Turkey’s Approval of Sweden’s NATO Membership Triggers Talks on Drone Parts Export Controls with Canada
According to reports, Canada has resumed talks with Turkey about removing export restrictions on drone parts, particularly optical gear. The choice was made after Turkey approved Sweden’s application to join NATO, a move that startled many, including Turkey’s domestic allies who had earlier requested that Sweden take specific measures to allay Ankara’s fears. The deal between Turkey and Sweden is considered a component of a more extensive package of concessions Turkey was able to secure. Additionally, the United States has revealed plans to give Turkey F-16 fighter fighters, underscoring the enhancements in Turkey’s international ties.
Turkey’s stance has significantly changed due to President Tayyip Erdogan’s decision to back Sweden’s NATO membership application. Turkey had fought against Sweden’s desire to join the alliance for over a year. Turkey’s domestic and foreign partners were caught off guard by Erdogan’s sudden decision, as they had previously backed his demands that Sweden take action against organisations that Turkey considers terrorist.

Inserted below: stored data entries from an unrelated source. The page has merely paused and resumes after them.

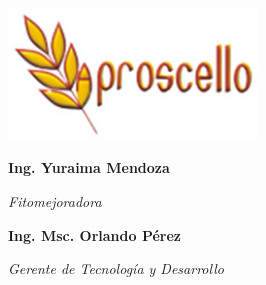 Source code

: \documentclass[
  letterpaper,
  DIV=11,
  numbers=noendperiod]{scrartcl}
\begin{document}
\begin{figure}

\begin{minipage}{0.50\linewidth}

\includegraphics[width=2.60417in,height=\textheight]{logo.png}

\end{minipage}%
%
\begin{minipage}{0.50\linewidth}

\textbf{Ing. Yuraima Mendoza}

\emph{Fitomejoradora}

\textbf{Ing. Msc. Orlando Pérez}

\emph{Gerente de Tecnología y Desarrollo}

\end{minipage}%

\end{figure}%
\end{document}
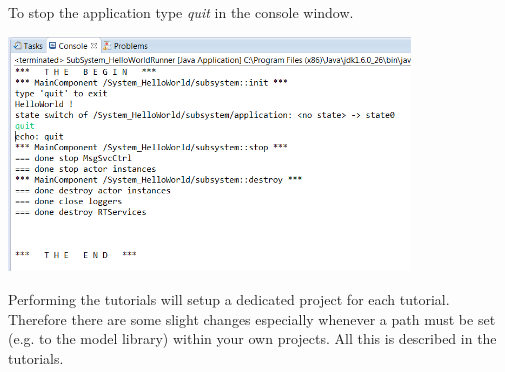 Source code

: To stop the application type \textit{quit} in the console window.
 
\includegraphics[width=0.8\textwidth]{images/013-SetupWorkspace07.png} 

Performing the tutorials will setup a dedicated project for each tutorial. Therefore there are some 
slight changes especially whenever a path must be set (e.g. to the model library) within your own 
projects. All this is described in the tutorials.
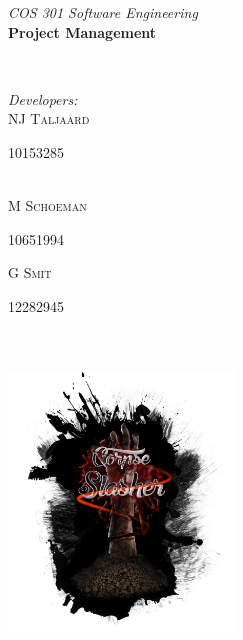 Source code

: \documentclass[letterpaper]{article}
\makeatletter
\def\printauthor{%
    {\large \@author}}
\makeatother
\begin{document}
\begin{titlepage}
\begin{center}
\begin{minipage}{0.4\textwidth}
\begin{flushleft} \large
\emph{COS 301 Software Engineering}\\
\vspace{1cm}\textbf{Project Management}
\end{flushleft}
\end{minipage}
~
\begin{minipage}{0.4\textwidth}
	\begin{flushright} \large
	\emph{Developers:} \\
		NJ \textsc{Taljaard} \\
			\begin{small}
				10153285
			\end{small} \\
		M  \textsc{Schoeman} \\
			\begin{small}
				10651994 \\
			\end{small}
		G  \textsc{Smit} \\
			\begin{small}
				12282945
			\end{small}
	\end{flushright}
\end{minipage}\\



\includegraphics[width=60mm, height=80mm]{corpseslasher.png}\\ %
 
\end{center}
\vfill %

\end{titlepage}
\end{document}
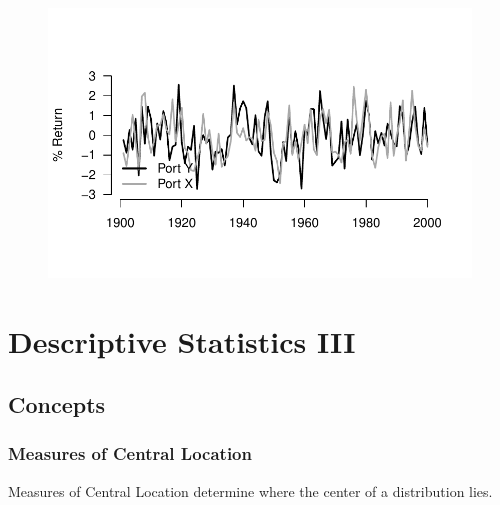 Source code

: \documentclass[
  letterpaper,
  DIV=11,
  numbers=noendperiod]{scrreprt}
\begin{document}
\begin{figure}[H]

{\centering \includegraphics{./03-DescriptiveII_files/figure-pdf/unnamed-chunk-14-1.pdf}

}

\end{figure}

\hypertarget{descriptive-statistics-iii}{%
\chapter{Descriptive Statistics III}\label{descriptive-statistics-iii}}

\hypertarget{concepts-2}{%
\section{Concepts}\label{concepts-2}}

\hypertarget{measures-of-central-location}{%
\subsection*{Measures of Central
Location}\label{measures-of-central-location}}

Measures of Central Location determine where the center of a
distribution lies.
\end{document}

Azerbaijan’s troops utilised the equipment in the conflict with Armenia in Nagorno-Karabakh, leading Canada—a NATO member—to prohibit the supply of specific drone technology to Turkey in 2020. Canada has now consented to reopen talks on removing these limitations, notwithstanding the current export limits in light of Turkey’s ratification of Sweden’s NATO membership.
The Reopening of Talks
According to an unnamed source involved with the discussions, Canada has agreed to restart negotiations with Turkey to relax export restrictions on drone parts, particularly optical equipment. The source noted that the talks had been put on hold since Turkey’s initial opposition to Sweden’s and Finland’s NATO membership ambitions the previous year. Canada decided to continue the discussions only if Turkey agreed to approve Sweden’s membership at the Vilnius Summit.

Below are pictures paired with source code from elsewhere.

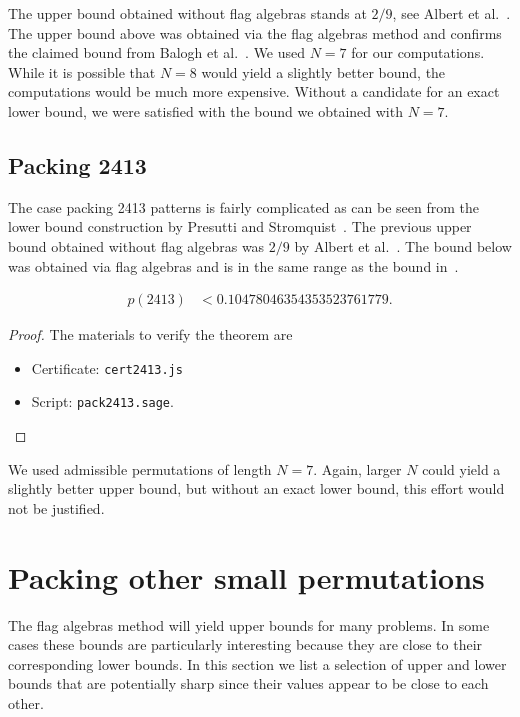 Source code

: \documentclass[12pt, a4paper, twoside]{report}
\begin{document}
 The upper bound obtained without flag algebras stands at $2/9$, see Albert et al.~\cite{albert2002packing}. The upper bound above was obtained via the flag algebras method and confirms the claimed bound from Balogh et al.~\cite{balogh2015minimum}. We used $N = 7$ for our computations. While it is possible that $N=8$ would yield a slightly better bound, the computations would be much more expensive. Without a candidate for an exact lower bound, we were satisfied with the bound we obtained with $N=7$.

\subsection{Packing 2413}
\label{sec:pack2413}
The case packing 2413 patterns is fairly complicated as can be seen from the lower bound construction by Presutti and Stromquist~\cite{presutti2010packing}. The previous upper bound obtained without flag algebras was $2/9$ by Albert et al.~\cite{albert2002packing}. The bound below was obtained via flag algebras and is in the same range as the bound in~\cite{balogh2015minimum}. 
\begin{theorem}
\label{thm:high2413}
\begin{align*}
p(2413) &< 0.10478046354353523761779.
\end{align*}
\end{theorem}
\begin{proof} The materials to verify the theorem are
  \begin{itemize}
    \item Certificate: \texttt{cert2413.js}
    \item Script: \texttt{pack2413.sage}.
  \end{itemize}
\end{proof}

We used admissible permutations of length $N=7$. Again, larger $N$ could yield a slightly better upper bound, but without an exact lower bound, this effort would not be justified.


\section{Packing other small permutations}
\label{sec:packingsmall}

The flag algebras method will yield upper bounds for many problems. In some cases these bounds are particularly interesting because they are close to their corresponding lower bounds. In this section we list a selection of upper and lower bounds that are potentially sharp since their values appear to be close to each other. 
\end{document}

The office of Canadian Prime Minister Justin Trudeau released a statement in response to the developments reiterating Canada’s dedication to the idea of unrestricted defence trade and investment among NATO partners. The declaration noted that Canada, including President Erdogan, had spoken with its allies at the Vilnius Summit about Sweden’s entry to NATO. However, it also highlighted that the export restrictions put in place by Canada in 2020 will continue to be in effect for legitimate reasons.
Turkey asked for Canada’s export restrictions to be discussed in the final agreement while negotiating with the US to transfer F-16 fighter fighters. Canada agreed to reopen negotiations on the export restrictions problem in response to Turkey’s demand for a complete agreement. The resumption of discussions on export restrictions significantly influenced Turkey’s choice to back Sweden’s NATO membership application.

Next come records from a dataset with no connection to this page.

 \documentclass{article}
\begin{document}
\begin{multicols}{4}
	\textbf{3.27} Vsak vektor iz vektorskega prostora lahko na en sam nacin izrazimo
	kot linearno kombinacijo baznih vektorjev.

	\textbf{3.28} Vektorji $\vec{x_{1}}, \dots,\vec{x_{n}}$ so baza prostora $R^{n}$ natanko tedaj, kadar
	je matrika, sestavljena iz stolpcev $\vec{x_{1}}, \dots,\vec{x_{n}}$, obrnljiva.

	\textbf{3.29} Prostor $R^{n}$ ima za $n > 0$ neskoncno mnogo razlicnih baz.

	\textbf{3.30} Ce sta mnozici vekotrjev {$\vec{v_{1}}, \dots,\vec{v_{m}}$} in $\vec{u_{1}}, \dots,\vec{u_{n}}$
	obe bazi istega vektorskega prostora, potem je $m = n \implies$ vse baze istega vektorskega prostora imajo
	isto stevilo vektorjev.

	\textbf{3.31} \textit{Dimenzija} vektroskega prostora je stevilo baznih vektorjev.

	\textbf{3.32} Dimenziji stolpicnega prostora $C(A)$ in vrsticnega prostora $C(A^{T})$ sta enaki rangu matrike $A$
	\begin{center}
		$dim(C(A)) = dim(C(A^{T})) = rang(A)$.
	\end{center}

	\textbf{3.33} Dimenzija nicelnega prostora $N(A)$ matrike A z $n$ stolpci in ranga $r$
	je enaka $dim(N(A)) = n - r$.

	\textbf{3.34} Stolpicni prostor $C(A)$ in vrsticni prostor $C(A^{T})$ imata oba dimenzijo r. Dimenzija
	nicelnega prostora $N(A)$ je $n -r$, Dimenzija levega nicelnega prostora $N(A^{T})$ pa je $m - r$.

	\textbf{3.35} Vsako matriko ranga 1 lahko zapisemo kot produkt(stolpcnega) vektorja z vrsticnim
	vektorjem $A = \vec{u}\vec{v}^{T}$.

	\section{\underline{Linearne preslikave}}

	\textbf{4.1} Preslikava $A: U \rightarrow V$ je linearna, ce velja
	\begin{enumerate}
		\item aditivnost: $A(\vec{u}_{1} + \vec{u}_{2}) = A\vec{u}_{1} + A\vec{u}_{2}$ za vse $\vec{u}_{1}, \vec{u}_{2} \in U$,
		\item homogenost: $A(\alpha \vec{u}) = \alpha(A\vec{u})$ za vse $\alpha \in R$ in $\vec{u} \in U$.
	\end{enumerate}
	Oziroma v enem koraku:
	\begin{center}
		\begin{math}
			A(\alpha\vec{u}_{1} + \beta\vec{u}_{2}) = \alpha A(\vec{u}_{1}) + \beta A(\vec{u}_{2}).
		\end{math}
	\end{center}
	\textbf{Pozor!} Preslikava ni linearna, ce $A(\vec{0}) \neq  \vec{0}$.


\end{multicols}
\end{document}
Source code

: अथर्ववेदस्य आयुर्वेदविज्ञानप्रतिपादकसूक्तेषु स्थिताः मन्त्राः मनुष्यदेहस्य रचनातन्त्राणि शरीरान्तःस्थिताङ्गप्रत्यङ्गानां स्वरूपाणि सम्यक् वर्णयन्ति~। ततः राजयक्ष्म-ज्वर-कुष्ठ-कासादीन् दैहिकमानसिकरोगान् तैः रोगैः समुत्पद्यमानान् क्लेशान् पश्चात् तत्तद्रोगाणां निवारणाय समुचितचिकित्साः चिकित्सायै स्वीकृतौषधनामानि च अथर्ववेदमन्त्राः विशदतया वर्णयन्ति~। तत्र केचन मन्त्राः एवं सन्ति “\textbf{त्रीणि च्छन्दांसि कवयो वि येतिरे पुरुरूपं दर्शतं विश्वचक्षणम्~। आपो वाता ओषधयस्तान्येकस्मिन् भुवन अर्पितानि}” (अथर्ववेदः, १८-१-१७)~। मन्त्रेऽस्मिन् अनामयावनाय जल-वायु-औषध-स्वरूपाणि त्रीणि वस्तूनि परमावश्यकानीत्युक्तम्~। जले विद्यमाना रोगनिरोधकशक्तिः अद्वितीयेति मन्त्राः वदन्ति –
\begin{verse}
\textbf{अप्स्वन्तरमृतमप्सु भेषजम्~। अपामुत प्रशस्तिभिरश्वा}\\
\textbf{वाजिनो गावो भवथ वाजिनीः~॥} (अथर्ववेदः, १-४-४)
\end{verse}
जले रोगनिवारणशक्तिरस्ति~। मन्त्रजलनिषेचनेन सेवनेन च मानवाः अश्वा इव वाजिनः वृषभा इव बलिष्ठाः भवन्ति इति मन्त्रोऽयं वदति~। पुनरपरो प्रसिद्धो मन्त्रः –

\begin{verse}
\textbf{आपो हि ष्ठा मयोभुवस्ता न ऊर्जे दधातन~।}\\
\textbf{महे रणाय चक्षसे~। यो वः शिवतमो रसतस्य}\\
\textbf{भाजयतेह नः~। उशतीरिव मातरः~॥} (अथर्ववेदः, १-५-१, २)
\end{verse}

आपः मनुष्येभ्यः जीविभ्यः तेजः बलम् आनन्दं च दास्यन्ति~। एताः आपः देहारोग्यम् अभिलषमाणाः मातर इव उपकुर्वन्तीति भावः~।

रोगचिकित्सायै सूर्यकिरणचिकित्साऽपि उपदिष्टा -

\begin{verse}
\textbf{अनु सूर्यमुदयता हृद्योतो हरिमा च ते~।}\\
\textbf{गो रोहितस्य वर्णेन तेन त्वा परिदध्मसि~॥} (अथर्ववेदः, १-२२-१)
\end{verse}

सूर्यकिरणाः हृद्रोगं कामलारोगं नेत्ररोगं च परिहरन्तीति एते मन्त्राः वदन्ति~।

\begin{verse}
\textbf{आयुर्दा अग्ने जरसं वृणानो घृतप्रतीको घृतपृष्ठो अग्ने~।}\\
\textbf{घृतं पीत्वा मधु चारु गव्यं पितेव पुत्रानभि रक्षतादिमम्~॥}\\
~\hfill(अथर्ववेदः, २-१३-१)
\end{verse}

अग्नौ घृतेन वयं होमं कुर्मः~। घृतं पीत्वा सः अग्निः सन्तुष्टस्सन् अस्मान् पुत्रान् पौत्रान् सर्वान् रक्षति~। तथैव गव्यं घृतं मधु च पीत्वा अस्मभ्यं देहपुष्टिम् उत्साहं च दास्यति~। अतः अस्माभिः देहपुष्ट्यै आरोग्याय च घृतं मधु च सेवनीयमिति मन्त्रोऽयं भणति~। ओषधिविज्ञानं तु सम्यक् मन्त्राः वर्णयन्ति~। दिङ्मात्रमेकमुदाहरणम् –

Canada presented Turkey with its stance on the regulations controlling the use of foreign technologies at the Vilnius Summit and is now expecting a response from Turkey. The resumption of discussions on export restrictions indicates progress and illustrates Canada’s readiness to participate in negotiations to find a solution. An official from Turkey’s defence ministry highlighted that it was unacceptable for NATO partners to place export restrictions on one another and claimed that the Vilnius Summit had resulted in progress. The representative said that Turkey would adhere to the discussions and decisions made during the summit.
Recent events involving Sweden, Canada, and Turkey show a change in Turkey’s foreign policy posture, notably concerning NATO membership applications. Due to Turkey’s decision to back Sweden’s request, several of its friends have made compromises, such as Canada’s willingness to reopen negotiations on removing export restrictions on drone parts. Even as the negotiations continue, it is evident that Turkey’s foreign policy choices and demands are affecting its relations with NATO allies and changing the dynamics of the alliance. The conclusion of these conversations will impact Turkey’s NATO membership and defence industry.